Marie Noël, de son vrai nom Marie Rouget, née à Auxerre le 16 février 1883 dans une famille très cultivée et peu religieuse, est considérée comme la plus grande poétesse du XXe siècle. Elle est l’auteure prolifique de récits, chansons, berceuses, complaintes, contes, poèmes et psaumes qui la délivrent des ténèbres, du doute, de l’attente et de l’effroi de la mort.

Marie Noël
Marie Noël

Sa vie est une lutte incessante contre le mal : un amour de jeunesse déçu, l’attente d’un grand amour qui ne viendra jamais, « il passa devant ma porte sans daigner s’arrêter… ». La mort de son jeune frère un matin de Noël, d’où son pseudonyme, les crises de sa foi…tout est douloureux en elle.

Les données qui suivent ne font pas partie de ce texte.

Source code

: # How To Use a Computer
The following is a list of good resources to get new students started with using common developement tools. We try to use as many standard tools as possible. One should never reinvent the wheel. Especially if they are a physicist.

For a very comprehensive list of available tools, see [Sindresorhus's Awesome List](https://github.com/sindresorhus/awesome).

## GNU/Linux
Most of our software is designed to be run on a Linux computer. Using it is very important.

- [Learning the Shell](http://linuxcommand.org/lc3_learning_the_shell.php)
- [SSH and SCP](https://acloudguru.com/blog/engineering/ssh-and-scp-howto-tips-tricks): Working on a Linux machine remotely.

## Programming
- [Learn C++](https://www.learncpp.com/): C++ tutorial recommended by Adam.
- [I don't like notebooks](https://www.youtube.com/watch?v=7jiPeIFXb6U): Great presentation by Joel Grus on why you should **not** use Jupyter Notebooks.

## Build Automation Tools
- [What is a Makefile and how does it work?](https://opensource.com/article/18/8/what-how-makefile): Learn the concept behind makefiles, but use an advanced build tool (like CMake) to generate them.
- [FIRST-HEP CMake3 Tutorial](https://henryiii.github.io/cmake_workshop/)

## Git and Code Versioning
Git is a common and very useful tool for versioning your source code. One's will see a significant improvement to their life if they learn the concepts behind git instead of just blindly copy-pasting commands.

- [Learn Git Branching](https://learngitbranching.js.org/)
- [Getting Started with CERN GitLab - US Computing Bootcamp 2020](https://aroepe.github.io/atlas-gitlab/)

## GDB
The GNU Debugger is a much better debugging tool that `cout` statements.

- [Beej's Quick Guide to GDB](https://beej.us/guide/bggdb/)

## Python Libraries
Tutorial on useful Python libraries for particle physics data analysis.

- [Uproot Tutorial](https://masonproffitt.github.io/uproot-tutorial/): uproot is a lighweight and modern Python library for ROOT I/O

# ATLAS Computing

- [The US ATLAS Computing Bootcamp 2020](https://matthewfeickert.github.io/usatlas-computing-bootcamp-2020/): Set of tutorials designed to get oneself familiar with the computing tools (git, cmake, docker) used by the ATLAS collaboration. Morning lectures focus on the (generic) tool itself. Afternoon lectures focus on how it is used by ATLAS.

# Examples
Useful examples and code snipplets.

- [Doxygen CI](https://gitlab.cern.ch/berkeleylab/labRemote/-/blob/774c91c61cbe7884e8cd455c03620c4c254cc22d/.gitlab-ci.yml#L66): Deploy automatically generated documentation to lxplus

Profondément catholique, passionnée, tourmentée, certains de ses sombres écrits ont une valeur littéraire et une portée émotive très fortes, tel le poème pour l’enfant mort, véritable cri d’une maman écartelée entre sa souffrance et sa foi en Dieu appelant à l’acceptation. Le déchirement entre la foi et ce désespoir, qui culmine dans un cri blasphématoire aussitôt repenti, est particulièrement poignant. Elle entend et comprend les cœurs révoltés, partagés entre l’espérance en un Dieu d’amour et le constat, que dans la vie l’ignoble le dispute à l’immonde.

Rebelle, elle dialogue néanmoins jusqu’à sa mort avec le Seigneur, feignant d’ignorer « qu’on peut discuter tant que l’on veut avec Dieu, tôt ou tard, c’est Lui qui a le dernier mot ». Cependant, la poésie de Marie Noël peut être toute en mélodie, à la fois légère et chantante : « des chansons » comme elle aimait les appeler. Elle veut alors exprimer sa foi inconditionnelle en Dieu et en Jésus.

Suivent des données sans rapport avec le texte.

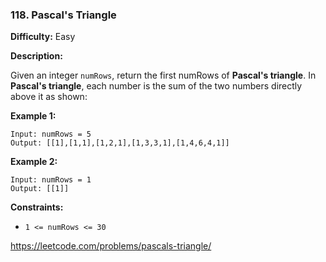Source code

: ### 118. Pascal's Triangle

**Difficulty:** Easy

**Description:**

Given an integer `numRows`, return the first numRows of **Pascal's triangle**.
In **Pascal's triangle**, each number is the sum of the two numbers directly above it as shown:

**Example 1:**

    Input: numRows = 5
    Output: [[1],[1,1],[1,2,1],[1,3,3,1],[1,4,6,4,1]]

**Example 2:**

    Input: numRows = 1
    Output: [[1]]

**Constraints:**
- `1 <= numRows <= 30`

https://leetcode.com/problems/pascals-triangle/
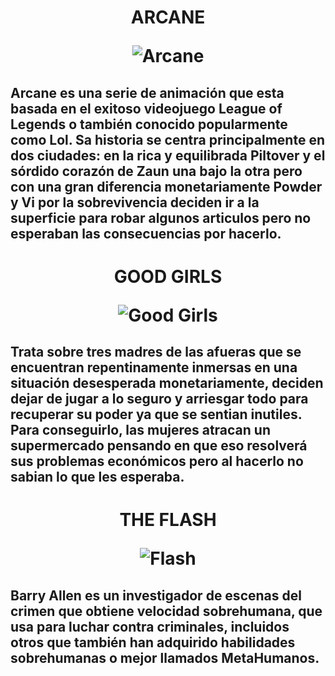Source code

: <h1> <center> ARCANE 


![Arcane](https://mx.web.img3.acsta.net/pictures/21/10/07/11/17/3618218.jpg)

</center>

<h2>

Arcane es una serie de animación que esta basada en el exitoso videojuego League of Legends o también conocido popularmente como Lol. Sa historia se centra principalmente en dos ciudades: en la rica y equilibrada Piltover y el sórdido corazón de Zaun una bajo la otra pero con una gran diferencia monetariamente Powder y Vi por la sobrevivencia deciden ir a la superficie para robar algunos articulos pero no esperaban las consecuencias por hacerlo.

<h1> <center> GOOD GIRLS


![Good Girls](https://es.web.img3.acsta.net/pictures/18/01/10/17/16/1747812.jpg)

</center>

<h2>

Trata sobre tres madres de las afueras que se encuentran repentinamente inmersas en una situación desesperada monetariamente, deciden dejar de jugar a lo seguro y arriesgar todo para recuperar su poder ya que se sentian inutiles. Para conseguirlo, las mujeres atracan un supermercado pensando en que eso resolverá sus problemas económicos pero al hacerlo no sabian lo que les esperaba.

<h1> <center> THE FLASH

![Flash](https://es.web.img2.acsta.net/pictures/17/09/29/21/15/4233147.jpg)

</center>
<h2>

Barry Allen es un investigador de escenas del crimen que obtiene velocidad sobrehumana, que usa para luchar contra criminales, incluidos otros que también han adquirido habilidades sobrehumanas o mejor llamados MetaHumanos.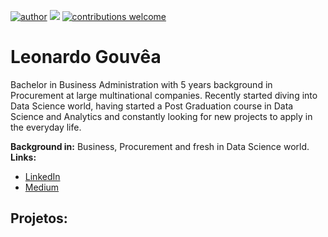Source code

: [![author](https://img.shields.io/badge/author-leohgs-yellow.svg)](https://www.linkedin.com/in/carlosfab) [![](https://img.shields.io/badge/python-3.7+-blue.svg)](https://www.python.org/downloads/release/python-365/) [![contributions welcome](https://img.shields.io/badge/contributions-welcome-brightgreen.svg?style=flat)](https://github.com/carlosfab/data_science/issues)


# Leonardo Gouvêa
Bachelor in Business Administration with 5 years background in Procurement at large multinational companies. Recently started diving into Data Science world, having started a Post Graduation course in Data Science and Analytics and constantly looking for new projects to apply in the everyday life.


**Background in:** Business, Procurement and fresh in Data Science world.
**Links:**
* [LinkedIn](https://www.linkedin.com/in/leonardo-gouvêa-silva-8b665a93)
* [Medium](https://medium.com/@leonardo.hgouvea)


## Projetos:

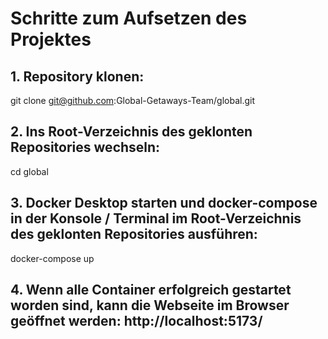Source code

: # Schritte zum Aufsetzen des Projektes

## 1. Repository klonen:
git clone git@github.com:Global-Getaways-Team/global.git

## 2. Ins Root-Verzeichnis des geklonten Repositories wechseln:
cd global

## 3. Docker Desktop starten und docker-compose in der Konsole / Terminal im Root-Verzeichnis des geklonten Repositories ausführen:
docker-compose up

## 4. Wenn alle Container erfolgreich gestartet worden sind, kann die Webseite im Browser geöffnet werden: http://localhost:5173/
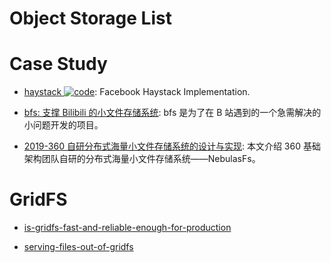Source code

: # Object Storage List

# Case Study

- [haystack ![code](https://shorturl.at/dlxyK)](https://github.com/hackeryoung/haystack): Facebook Haystack Implementation.

- [bfs: 支撑 Bilibili 的小文件存储系统](https://parg.co/RWU): bfs 是为了在 B 站遇到的一个急需解决的小问题开发的项目。

- [2019-360 自研分布式海量小文件存储系统的设计与实现](https://mp.weixin.qq.com/s/xWMeU8W7Fy8vgSblyN1fOA): 本文介绍 360 基础架构团队自研的分布式海量小文件存储系统——NebulasFs。

# GridFS

- [is-gridfs-fast-and-reliable-enough-for-production](http://stackoverflow.com/questions/3413115/is-gridfs-fast-and-reliable-enough-for-production)

- [serving-files-out-of-gridfs](https://www.coffeepowered.net/2010/02/17/serving-files-out-of-gridfs/)
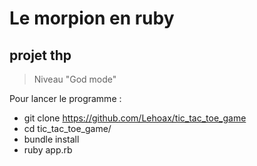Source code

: Le morpion en ruby 
==================
projet thp
----------


> Niveau "God mode"   

Pour lancer le programme :

* git clone https://github.com/Lehoax/tic_tac_toe_game
* cd tic_tac_toe_game/  
* bundle install  
* ruby app.rb  
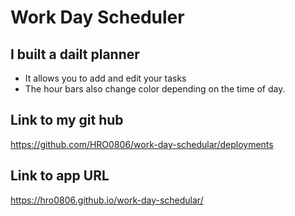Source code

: # Work Day Scheduler

## I built a dailt planner
* It allows you to add and edit your tasks
* The hour bars also change color depending on the time of day.


## Link to my git hub
https://github.com/HRO0806/work-day-schedular/deployments

## Link to app URL
https://hro0806.github.io/work-day-schedular/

Dévouée toute sa vie aux plus humbles et aux pauvres et à ceux qui souffrent, elle leur porte secours, assiste les mourants, vérifie la salubrité des logements, s’usant le corps et l’âme et se perdant dans la vie des autres.

Elle meurt le 23 décembre 1967, à quatre vingt quatre ans, célibataire, dans une grande solitude intérieure et sans jamais avoir quitté Auxerre.

A leur Assemblée plénière de printemps, fin mars, à Lourdes, les évêques de France ont voté « l’ouverture de la cause, en vue d’une éventuelle béatification », de Marie Noël.
Si elle est béatifiée, Marie Noël sera sans doute la première poétesse et laïque à l’être.
Cette décision a le mérite d’attirer l’attention sur sa vie et son œuvre un peu tombée dans l’oubli que sa génération a tenue en haute estime et qui a été admirée par des écrivains réputés et reconnus. L’enquête peut durer dix ou douze ans.